Mar 3, 2019 09:05 · 644 words · 4 minute read Vim Tmux Editors Tools VSCode

I tried VSCode for 3 weeks just because I had been working a lot with Terraform and other members of my team mentioned the various plugins available for Terraform. I found using VSCode to be a really wonderful experience.

Leaving Vim, Tmux…and the Home Row

I’ve been stuck in the terminal exclusively for nearly 6 years now. Before that I did a lot of work in the terminal, but had GUIs. I did a lot of .NET development so I was based in the original Visual Studio (sans Code) for a chunk of my career.

I like to change things up on occasion though and learn new tools. So I decided I was going to spend a while using VSCode to see what new features there are.

One of the hardest things I had to adjust to was using my mouse more and having to use the alt and shift keys much more. My hands were typically hitting keys with multiple modifiers on the left side of the keyboard. ⌘⇧E for the file explorer, ⌥⇧G for the SCM tab, ⌘⇧P for showing commands, etc. In my Vim and Tmux bindings I typically keep everything centric to the home row. For example, leader is mapped to comma (,) and my Tmux prefix is ctrl-a (I know this came from screen and I never really used screen, but I like it better than ctrl-b).

I had to download the Vim keybindings for VSCode because I couldn’t make the switch wholesale to a different key set. That being said, the Vim keybindings are wonderful! I remapped some commonly used functions in VSCode to the keybindings I was accustomed to using with little fuss.

Flying Colors

The performance of VSCode is awesome. A lot of times when I’m in my terminal I see the flashes of things and artifacts left on the screen and it annoys me. It makes sense though, the terminal comes with a lot of history and that history has shaped the way it draws on the screen, the way it represents colors, and it has been built on over decades. VSCode gets the benefit of being a GUI application running on Electron so it can really take advantage of GPUs and better redrawing.

In addition to the performance, it was great to have colors that worked without having to do a whole lot of configuring. I just downloaded a theme and boom, it looked like the picture.


The VSCode extension marketplace is awesome! There’s so much to choose from and a great interface to select them. It also gives you the number of times downloaded metrics and last updated right on the same page so you can see what is the community favorites and what is still active.


I was worried starting on this trial that I would have to cease tweaking configuration and making custom keybindings as I was used to with Vim and Tmux, but good for me that everything in VScode is configurable and on top of that you can see all of the configuration options exposed via a searchable interface that let you copy the defaults.
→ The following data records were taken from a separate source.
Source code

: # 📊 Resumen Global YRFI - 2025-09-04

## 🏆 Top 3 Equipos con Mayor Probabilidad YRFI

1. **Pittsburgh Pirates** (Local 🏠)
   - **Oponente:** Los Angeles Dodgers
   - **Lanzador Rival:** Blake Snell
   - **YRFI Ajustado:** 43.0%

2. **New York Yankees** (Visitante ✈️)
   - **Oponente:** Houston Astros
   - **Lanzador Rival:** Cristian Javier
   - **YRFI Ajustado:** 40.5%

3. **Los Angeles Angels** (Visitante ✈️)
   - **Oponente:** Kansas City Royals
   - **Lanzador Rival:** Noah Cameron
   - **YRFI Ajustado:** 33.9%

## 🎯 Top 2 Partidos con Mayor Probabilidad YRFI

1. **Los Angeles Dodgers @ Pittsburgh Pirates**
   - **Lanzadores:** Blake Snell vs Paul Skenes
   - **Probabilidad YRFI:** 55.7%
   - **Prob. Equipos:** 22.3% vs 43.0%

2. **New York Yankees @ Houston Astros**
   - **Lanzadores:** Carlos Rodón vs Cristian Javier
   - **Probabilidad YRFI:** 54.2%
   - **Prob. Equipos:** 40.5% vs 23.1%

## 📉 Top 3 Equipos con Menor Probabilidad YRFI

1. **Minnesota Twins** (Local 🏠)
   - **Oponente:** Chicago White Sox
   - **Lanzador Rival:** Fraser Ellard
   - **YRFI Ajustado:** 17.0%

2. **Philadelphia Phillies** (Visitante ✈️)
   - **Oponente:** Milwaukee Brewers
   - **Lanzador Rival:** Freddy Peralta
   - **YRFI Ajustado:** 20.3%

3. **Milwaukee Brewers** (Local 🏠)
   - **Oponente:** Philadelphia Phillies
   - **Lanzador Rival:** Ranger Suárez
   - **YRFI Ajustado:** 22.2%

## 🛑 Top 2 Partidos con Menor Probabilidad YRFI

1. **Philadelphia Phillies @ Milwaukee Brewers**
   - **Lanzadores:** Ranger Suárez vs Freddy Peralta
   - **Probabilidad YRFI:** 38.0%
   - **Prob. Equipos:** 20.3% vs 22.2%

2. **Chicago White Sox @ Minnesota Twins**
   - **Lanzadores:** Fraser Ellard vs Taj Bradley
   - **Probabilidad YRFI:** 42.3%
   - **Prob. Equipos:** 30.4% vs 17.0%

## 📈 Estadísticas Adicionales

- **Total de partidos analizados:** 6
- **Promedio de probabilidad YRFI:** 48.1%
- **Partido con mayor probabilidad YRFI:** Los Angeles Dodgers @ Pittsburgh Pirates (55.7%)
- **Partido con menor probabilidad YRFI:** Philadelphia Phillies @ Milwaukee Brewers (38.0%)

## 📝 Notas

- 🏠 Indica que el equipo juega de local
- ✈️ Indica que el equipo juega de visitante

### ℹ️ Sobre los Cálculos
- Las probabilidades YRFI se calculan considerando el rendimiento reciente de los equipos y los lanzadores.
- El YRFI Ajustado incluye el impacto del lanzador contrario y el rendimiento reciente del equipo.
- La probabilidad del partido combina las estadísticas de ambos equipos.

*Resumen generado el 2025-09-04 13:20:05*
Typically you end up having to search through Vim docs and sometimes source code to do this so this was a pleasant change.

It’s not VSCode, it’s me

Using VSCode was a great experience and I can see why so many developers are moving to it. I’m an old command line jockey and I find myself needing to pipe think into sed and awk more often than not so while VSCode provided an welcome change in interface, I’m going to stick with Vim, Tmux, and iTerm2 because old habits die hard for me. My current collection of keybindings and shortcuts that comprise my workflow has been a work in progress for about 15 years. It would be hard to give that up.